What is your marketing agency’s number one selling point? Is it your cutting edge methods? Your versatility? Your creative skills? Or is it your brand’s personality that sets you apart from other agencies?
There’s one thing that your clients won’t overlook: delivering great results.
The best agencies stand out because not only do they deliver results, but because they’re able to shout about it by quantifying the client’s return on investment.
Long ago, it may have been difficult to lead your clients through the minefield of digital marketing spend; particularly when the telephone plays an integral part in the conversion process.
But that was long ago. Now, call tracking software can give agencies as much insight into phone calls as online forms and mouse-clicks. This means you can tell exactly what marketing channels both online and offline are making the phones ring, and focus on the marketing that works best.
Mediahawk’s marketing agencies guide to call tracking says marketing attribution as the most important aspect that helps agencies to retain more clients. Here are four reasons why call tracking is an absolute must for marketing and digital agencies.
1. Enhanced Lead Attribution
Would you start an online marketing campaign without tracking as much of the user’s journey and interaction as you can? If you can’t prove your efforts are working, then your client has no reason to invest their money and time in you.
Collecting click and conversion data on your digital campaigns is probably second nature. But of all the possible interactions, a telephone call is the closest interaction to the point of sale. If you could attribute a telephone enquiry to your agency’s marketing activity, you would, wouldn’t you? Well, you can!
Call tracking is designed with agencies in mind, to make it easy for you to say ‘look what we did’. Call tracking software that records interactions at the visitor level will draw together a complete overview of the user journey. Within your reports you’ll see which marketing source drove the call whether this was online or offline materials. And if the marketing was an online source, you’ll see which pages they viewed right up until they called you.
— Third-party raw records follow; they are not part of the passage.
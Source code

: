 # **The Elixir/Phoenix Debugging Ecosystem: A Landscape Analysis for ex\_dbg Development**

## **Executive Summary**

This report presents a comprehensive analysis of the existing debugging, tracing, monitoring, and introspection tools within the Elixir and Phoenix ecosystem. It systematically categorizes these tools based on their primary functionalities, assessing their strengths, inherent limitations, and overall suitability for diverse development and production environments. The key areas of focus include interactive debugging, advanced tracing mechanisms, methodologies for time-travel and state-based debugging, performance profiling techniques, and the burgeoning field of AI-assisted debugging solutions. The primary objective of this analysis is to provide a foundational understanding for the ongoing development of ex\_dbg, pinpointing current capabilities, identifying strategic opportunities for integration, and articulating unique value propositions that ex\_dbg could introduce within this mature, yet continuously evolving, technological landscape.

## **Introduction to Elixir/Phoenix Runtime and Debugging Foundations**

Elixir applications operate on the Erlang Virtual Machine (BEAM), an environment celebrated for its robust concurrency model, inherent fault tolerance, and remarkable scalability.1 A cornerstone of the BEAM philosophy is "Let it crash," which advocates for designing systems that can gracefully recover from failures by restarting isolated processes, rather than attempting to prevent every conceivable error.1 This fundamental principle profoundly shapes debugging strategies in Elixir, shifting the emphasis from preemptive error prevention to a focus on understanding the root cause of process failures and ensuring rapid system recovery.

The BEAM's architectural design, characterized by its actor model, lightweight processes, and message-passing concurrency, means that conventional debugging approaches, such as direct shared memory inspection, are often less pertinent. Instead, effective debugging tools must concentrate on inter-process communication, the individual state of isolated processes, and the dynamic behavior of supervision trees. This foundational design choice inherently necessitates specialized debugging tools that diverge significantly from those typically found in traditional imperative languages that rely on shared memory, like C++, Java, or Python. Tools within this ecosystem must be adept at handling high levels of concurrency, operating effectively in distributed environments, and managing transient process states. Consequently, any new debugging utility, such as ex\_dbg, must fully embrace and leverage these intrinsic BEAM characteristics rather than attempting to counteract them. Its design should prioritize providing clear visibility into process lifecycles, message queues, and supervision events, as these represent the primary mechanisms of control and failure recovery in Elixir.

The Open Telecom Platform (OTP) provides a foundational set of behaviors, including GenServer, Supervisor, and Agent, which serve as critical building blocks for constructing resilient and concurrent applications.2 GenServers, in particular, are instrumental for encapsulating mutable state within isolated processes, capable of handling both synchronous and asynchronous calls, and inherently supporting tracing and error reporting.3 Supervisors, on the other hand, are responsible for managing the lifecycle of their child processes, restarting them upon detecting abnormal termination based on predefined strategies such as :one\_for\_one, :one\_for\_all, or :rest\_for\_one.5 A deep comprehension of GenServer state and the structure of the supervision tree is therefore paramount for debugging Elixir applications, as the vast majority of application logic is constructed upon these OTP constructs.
2. Reduce Wasteful Spending
Analyze your inbound calls to identify which your of marketing efforts are not generating a return. You can use that spend for more effective marketing.
The granularity of call data allows you to dig down easily to the landing pages that are driving the most calls, and the keywords that are driving customers to those pages. This is how call tracking enables you to focus spending on channels that are proving their ROI, so you don’t have to make any assumptions.
Cost-per-response is one of the key metrics to use. It tells you immediately whether you’re getting the return you need, or whether you should revisit or cut marketing that isn’t delivering.
3. Access Real-Time Campaign Data
Call tracking generates a vast quantity of data. But for your sake, or for the sake of your client, you need to be able to find the most useful information fast. Despite the mass of data that’s accessible, call tracking software is designed to make it easy to access useful information efficiently.
Your clients will likely want to have access to the software themselves, and a good call tracking company will facilitate this by letting clients log in to a dashboard with their own branding and custom reports.
Quantitative data gets you so far, but call tracking also lets you record calls and play them back for qualitative feedback. If the calls being received are not generating revenue, call playback allows you to listen in on the calls and determine where sales are being lost. This allows managers to address any hurdles in the sales message quickly.
4. Integrate With Analytics and CRM Platforms
Call tracking software can be fully integrated with your current digital analytics, monitoring and CRM software. The ability to analyze phone calls and web enquiries together gives you a more complete picture of your marketing, from the first interaction to converting the sale.
By integrating with the figures recorded in your CRM system, you can attribute a more accurate value to your efforts at the start of the campaign.
The same data can then be accessed in whatever software is preferred by the individual party e.g. Google Analytics, AdWords, Salesforce or the call tracking platform itself. Here’s a useful article I wrote about how to integrate your call data with these aforementioned platforms.
Agencies using call tracking consistently outperform the market because they have access to the full lead picture. Being able to see which of your agency’s efforts drive phone calls not only proves to your clients that you are generating leads, but also shows how much revenue you’re adding to their bottom line.